Dataset entries:
+++

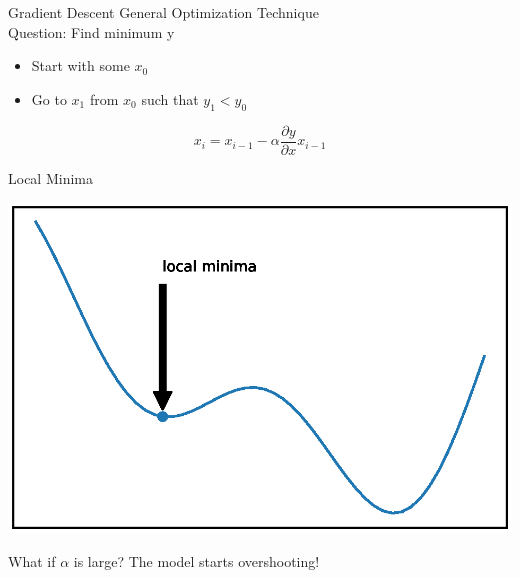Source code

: \documentclass{beamer}
\begin{document}
	\begin{frame}{Gradient Descent}
		General Optimization Technique\\
		Question: Find minimum y
		\begin{itemize}
			\item Start with some $x_{0}$
			\item Go to $x_{1}$ from $x_{0} $ such that $y_{1}< y_{0}$
		\end{itemize}
		
		\begin{equation*}
		x_{i} = x_{i-1} - \alpha\frac{\partial y }{\partial x} x_{i-1}
		\end{equation*}
		
	\end{frame}
	
	\begin{frame}{Local Minima}
		\begin{center}
			\includegraphics[totalheight=6cm]{gradient-descent/local-minima.eps}
		\end{center}
	\end{frame}
	
	
	
	
	\begin{frame}{What if $\alpha$ is large?}
		The model starts overshooting!
	\end{frame}
	
\end{document}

+++

◆ Exercise aim ◆
The records above are to be quoted exactly, with all pictures left out.

◆ Your response ◆
Source code

: \documentclass{beamer}
\begin{document}
	\begin{frame}{Gradient Descent}
		General Optimization Technique\\
		Question: Find minimum y
		\begin{itemize}
			\item Start with some $x_{0}$
			\item Go to $x_{1}$ from $x_{0} $ such that $y_{1}< y_{0}$
		\end{itemize}
		
		\begin{equation*}
		x_{i} = x_{i-1} - \alpha\frac{\partial y }{\partial x} x_{i-1}
		\end{equation*}
		
	\end{frame}
	
	\begin{frame}{Local Minima}
		\begin{center}
			\includegraphics[totalheight=6cm]{gradient-descent/local-minima.eps}
		\end{center}
	\end{frame}
	
	
	
	
	\begin{frame}{What if $\alpha$ is large?}
		The model starts overshooting!
	\end{frame}
	
\end{document}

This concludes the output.